WHAT YOU SHOULD DO:
When you set down the entries, keep every word exactly as it is but drop the pictures.

(Source texts of formatted documents)
____

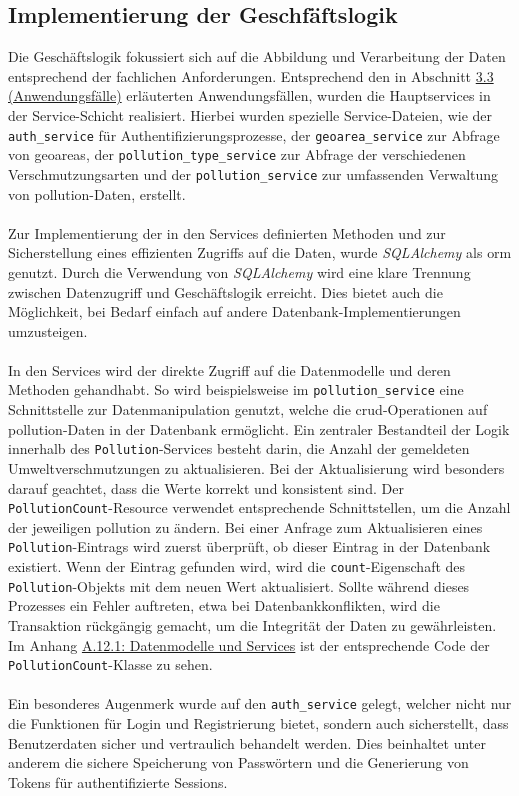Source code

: \documentclass[a4paper,12pt]{article}
\begin{document}
\subsection{Implementierung der Geschfäftslogik}
Die Geschäftslogik fokussiert sich auf die Abbildung und Verarbeitung der Daten entsprechend der fachlichen Anforderungen. Entsprechend den in Abschnitt \hyperref[sec:anwendungsfälle]{3.3 (Anwendungsfälle)} erläuterten Anwendungsfällen, wurden die Hauptservices in der Service-Schicht realisiert. Hierbei wurden spezielle Service-Dateien, wie der \texttt{auth\_service} für Authentifizierungsprozesse, der \texttt{geoarea\_service} zur Abfrage von \glspl{geoarea}, der \texttt{pollution\_\-type\_\-service} zur Abfrage der verschiedenen Verschmutzungsarten und der \texttt{pollution\_service} zur umfassenden Verwaltung von \gls{pollution}-Daten, erstellt.\\
\\
Zur Implementierung der in den Services definierten Methoden und zur Sicherstellung eines effizienten Zugriffs auf die Daten, wurde \textit{SQLAlchemy} als \acrshort{orm} genutzt. Durch die Verwendung von \textit{SQLAlchemy} wird eine klare Trennung zwischen Datenzugriff und Geschäftslogik erreicht. Dies bietet auch die Möglichkeit, bei Bedarf einfach auf andere Datenbank-Implementierungen umzusteigen.\\
\\
In den Services wird der direkte Zugriff auf die Datenmodelle und deren Methoden gehandhabt. So wird beispielsweise im \texttt{pollution\_service} eine Schnittstelle zur Datenmanipulation genutzt, welche die \acrshort{crud}-Operationen auf \gls{pollution}-Daten in der Datenbank ermöglicht. Ein zentraler Bestandteil der Logik innerhalb des \texttt{Pollution}-Services besteht darin, die Anzahl der gemeldeten Umweltverschmutzungen zu aktualisieren. Bei der Aktualisierung wird besonders darauf geachtet, dass die Werte korrekt und konsistent sind. Der \texttt{PollutionCount}-Resource verwendet entsprechende Schnittstellen, um die Anzahl der jeweiligen \gls{pollution} zu ändern. Bei einer Anfrage zum Aktualisieren eines \texttt{Pollution}-Eintrags wird zuerst überprüft, ob dieser Eintrag in der Datenbank existiert. Wenn der Eintrag gefunden wird, wird die \texttt{count}-Eigenschaft des \texttt{Pollution}-Objekts mit dem neuen Wert aktualisiert. Sollte während dieses Prozesses ein Fehler auftreten, etwa bei Datenbankkonflikten, wird die Transaktion rückgängig gemacht, um die Integrität der Daten zu gewährleisten. Im Anhang \hyperref[lst:pollutionCount]{A.12.1: Datenmodelle und Services} ist der entsprechende Code der \texttt{PollutionCount}-Klasse zu sehen.\\
\\
Ein besonderes Augenmerk wurde auf den \texttt{auth\_service} gelegt, welcher nicht nur die Funktionen für Login und Registrierung bietet, sondern auch sicherstellt, dass Benutzerdaten sicher und vertraulich behandelt werden. Dies beinhaltet unter anderem die sichere Speicherung von Passwörtern und die Generierung von Tokens für authentifizierte Sessions.
\end{document}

____

OUTPUT BELOW:
Source code

: \documentclass[a4paper,12pt]{article}
\begin{document}
\subsection{Implementierung der Geschfäftslogik}
Die Geschäftslogik fokussiert sich auf die Abbildung und Verarbeitung der Daten entsprechend der fachlichen Anforderungen. Entsprechend den in Abschnitt \hyperref[sec:anwendungsfälle]{3.3 (Anwendungsfälle)} erläuterten Anwendungsfällen, wurden die Hauptservices in der Service-Schicht realisiert. Hierbei wurden spezielle Service-Dateien, wie der \texttt{auth\_service} für Authentifizierungsprozesse, der \texttt{geoarea\_service} zur Abfrage von \glspl{geoarea}, der \texttt{pollution\_\-type\_\-service} zur Abfrage der verschiedenen Verschmutzungsarten und der \texttt{pollution\_service} zur umfassenden Verwaltung von \gls{pollution}-Daten, erstellt.\\
\\
Zur Implementierung der in den Services definierten Methoden und zur Sicherstellung eines effizienten Zugriffs auf die Daten, wurde \textit{SQLAlchemy} als \acrshort{orm} genutzt. Durch die Verwendung von \textit{SQLAlchemy} wird eine klare Trennung zwischen Datenzugriff und Geschäftslogik erreicht. Dies bietet auch die Möglichkeit, bei Bedarf einfach auf andere Datenbank-Implementierungen umzusteigen.\\
\\
In den Services wird der direkte Zugriff auf die Datenmodelle und deren Methoden gehandhabt. So wird beispielsweise im \texttt{pollution\_service} eine Schnittstelle zur Datenmanipulation genutzt, welche die \acrshort{crud}-Operationen auf \gls{pollution}-Daten in der Datenbank ermöglicht. Ein zentraler Bestandteil der Logik innerhalb des \texttt{Pollution}-Services besteht darin, die Anzahl der gemeldeten Umweltverschmutzungen zu aktualisieren. Bei der Aktualisierung wird besonders darauf geachtet, dass die Werte korrekt und konsistent sind. Der \texttt{PollutionCount}-Resource verwendet entsprechende Schnittstellen, um die Anzahl der jeweiligen \gls{pollution} zu ändern. Bei einer Anfrage zum Aktualisieren eines \texttt{Pollution}-Eintrags wird zuerst überprüft, ob dieser Eintrag in der Datenbank existiert. Wenn der Eintrag gefunden wird, wird die \texttt{count}-Eigenschaft des \texttt{Pollution}-Objekts mit dem neuen Wert aktualisiert. Sollte während dieses Prozesses ein Fehler auftreten, etwa bei Datenbankkonflikten, wird die Transaktion rückgängig gemacht, um die Integrität der Daten zu gewährleisten. Im Anhang \hyperref[lst:pollutionCount]{A.12.1: Datenmodelle und Services} ist der entsprechende Code der \texttt{PollutionCount}-Klasse zu sehen.\\
\\
Ein besonderes Augenmerk wurde auf den \texttt{auth\_service} gelegt, welcher nicht nur die Funktionen für Login und Registrierung bietet, sondern auch sicherstellt, dass Benutzerdaten sicher und vertraulich behandelt werden. Dies beinhaltet unter anderem die sichere Speicherung von Passwörtern und die Generierung von Tokens für authentifizierte Sessions.
\end{document}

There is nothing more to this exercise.